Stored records
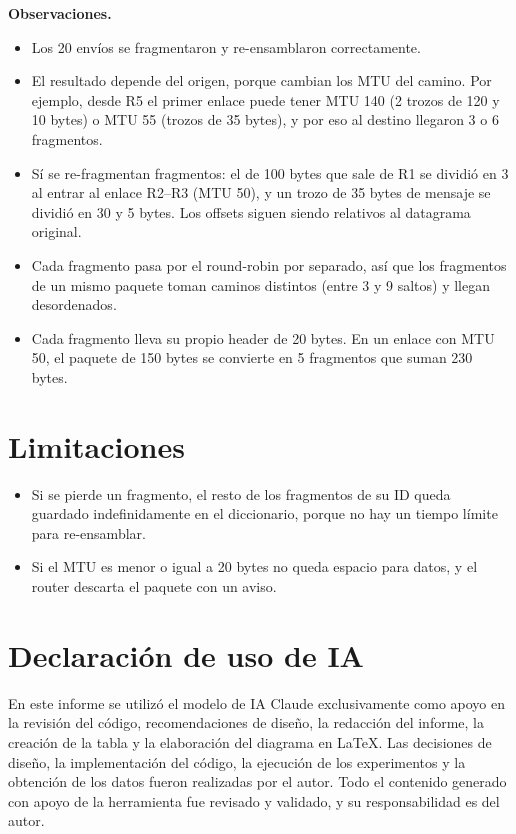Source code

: \documentclass[11pt,letterpaper]{article}
\begin{document}
\textbf{Observaciones.}
\begin{itemize}[nosep]
  \item Los 20 envíos se fragmentaron y re-ensamblaron correctamente.
  \item El resultado depende del origen, porque cambian los MTU del camino. Por ejemplo,
        desde R5 el primer enlace puede tener MTU 140 (2 trozos de 120 y 10 bytes) o
        MTU 55 (trozos de 35 bytes), y por eso al destino llegaron 3 o 6 fragmentos.
  \item Sí se re-fragmentan fragmentos: el de 100 bytes que sale de R1 se dividió en 3 al
        entrar al enlace R2--R3 (MTU 50), y un trozo de 35 bytes de mensaje se dividió en
        30 y 5 bytes. Los offsets siguen siendo relativos al datagrama original.
  \item Cada fragmento pasa por el round-robin por separado, así que los fragmentos de un
        mismo paquete toman caminos distintos (entre 3 y 9 saltos) y llegan desordenados.
  \item Cada fragmento lleva su propio header de 20 bytes. En un enlace con MTU 50, el
        paquete de 150 bytes se convierte en 5 fragmentos que suman 230 bytes.
\end{itemize}

\section{Limitaciones}

\begin{itemize}[nosep]
  \item Si se pierde un fragmento, el resto de los fragmentos de su ID queda guardado
        indefinidamente en el diccionario, porque no hay un tiempo límite para
        re-ensamblar.
  \item Si el MTU es menor o igual a 20 bytes no queda espacio para datos, y el router
        descarta el paquete con un aviso.
\end{itemize}

\section*{Declaración de uso de IA}

En este informe se utilizó el modelo de IA Claude exclusivamente como apoyo en la
revisión del código, recomendaciones de diseño, la redacción del informe, la creación de
la tabla y la elaboración del diagrama en \LaTeX{}. Las decisiones de
diseño, la implementación del código, la ejecución de los experimentos y la obtención de
los datos fueron realizadas por el autor. Todo el contenido generado con apoyo de la
herramienta fue revisado y validado, y su responsabilidad es del autor.
\end{document}
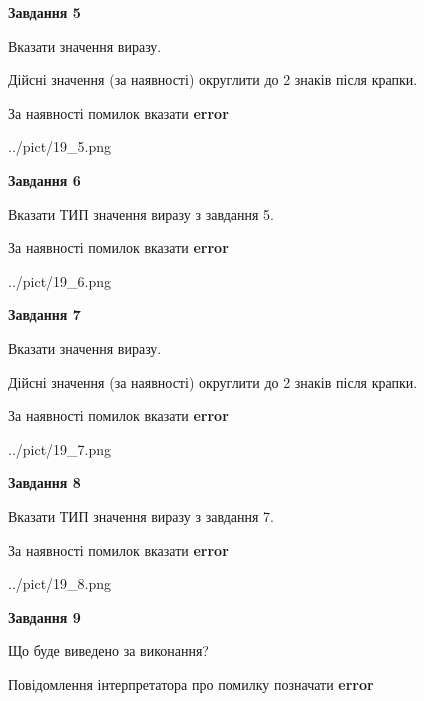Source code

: \documentclass[11pt, ukrainian]{article}
\begin{document}
{\begin {large}
{\begin {center}\textbf{Завдання 5}\end {center}}\par
Вказати значення виразу. \par
Дійсні значення (за наявності) округлити до 2 знаків після крапки. \par
За наявності помилок вказати \textbf{error}

\begin{center}
	{../pict/19_5.png}
\end{center}
\newpage

{\begin {center}\textbf{Завдання 6}\end {center}}\par
Вказати ТИП значення виразу з завдання 5. \par
За наявності помилок вказати \textbf{error}

\begin{center}
	{../pict/19_6.png}
\end{center}
\newpage

{\begin {center}\textbf{Завдання 7}\end {center}}\par
Вказати значення виразу. \par
Дійсні значення (за наявності) округлити до 2 знаків після крапки. \par
За наявності помилок вказати \textbf{error}

\begin{center}
	{../pict/19_7.png}
\end{center}
\newpage

{\begin {center}\textbf{Завдання 8}\end {center}}\par
Вказати ТИП значення виразу з завдання 7. \par
За наявності помилок вказати \textbf{error}

\begin{center}
	{../pict/19_8.png}
\end{center}
\newpage

{\begin {center}\textbf{Завдання 9}\end {center}}\par
Що буде виведено за виконання? \par
Повідомлення інтерпретатора про помилку позначати \textbf{error}


\end{large}}
\end{document}
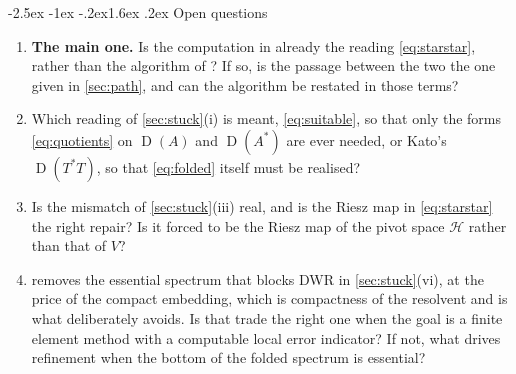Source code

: \documentclass[11pt,a4paper]{article}
\makeatletter
\newcommand{\Hb}{\mathcal{H}}
\DeclareMathOperator{\dom}{D}
\renewcommand\section{\@startsection{section}{1}{\z@}%
  {-2.5ex \@plus -1ex \@minus -.2ex}{1.6ex \@plus.2ex}%
  {\normalfont\Large\bfseries}}
\makeatother
\begin{document}
\section{Open questions}
\label{sec:questions}

\begin{enumerate}\itemsep1pt
  \item \textbf{The main one.}  Is the computation in
        \cite[\S3.4.4]{Colbrook2026} already the reading \eqref{eq:starstar},
        rather than the algorithm of \cite[\S3.4.1]{Colbrook2026}?  If so, is the
        passage between the two the one given in \cref{sec:path}, and can the
        algorithm be restated in those terms?
  \item Which reading of \cref{sec:stuck}(i) is meant, \eqref{eq:suitable}, so
        that only the forms \eqref{eq:quotients} on $\dom(A)$ and $\dom(A^*)$ are
        ever needed, or Kato's $\dom(T^*T)$, so that \eqref{eq:folded} itself
        must be realised?
  \item Is the mismatch of \cref{sec:stuck}(iii) real, and is the Riesz map in
        \eqref{eq:starstar} the right repair?  Is it forced to be the Riesz map
        of the pivot space $\Hb$ rather than that of $V$?
  \item {} removes the essential spectrum that blocks DWR in
        \cref{sec:stuck}(vi), at the price of the compact embedding, which is
        compactness of the resolvent and is what \cite{Colbrook2026} deliberately
        avoids.  Is that trade the right one when the goal is a finite element
        method with a computable local error indicator?  If not, what drives
        refinement when the bottom of the folded spectrum is essential?
\end{enumerate}



\end{document}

▶ _Task brief_
Every line above that holds the string "queda" should be copied into the answer.

▶ _Solution_
  \item Si se pierde un fragmento, el resto de los fragmentos de su ID queda guardado
  \item Si el MTU es menor o igual a 20 bytes no queda espacio para datos, y el router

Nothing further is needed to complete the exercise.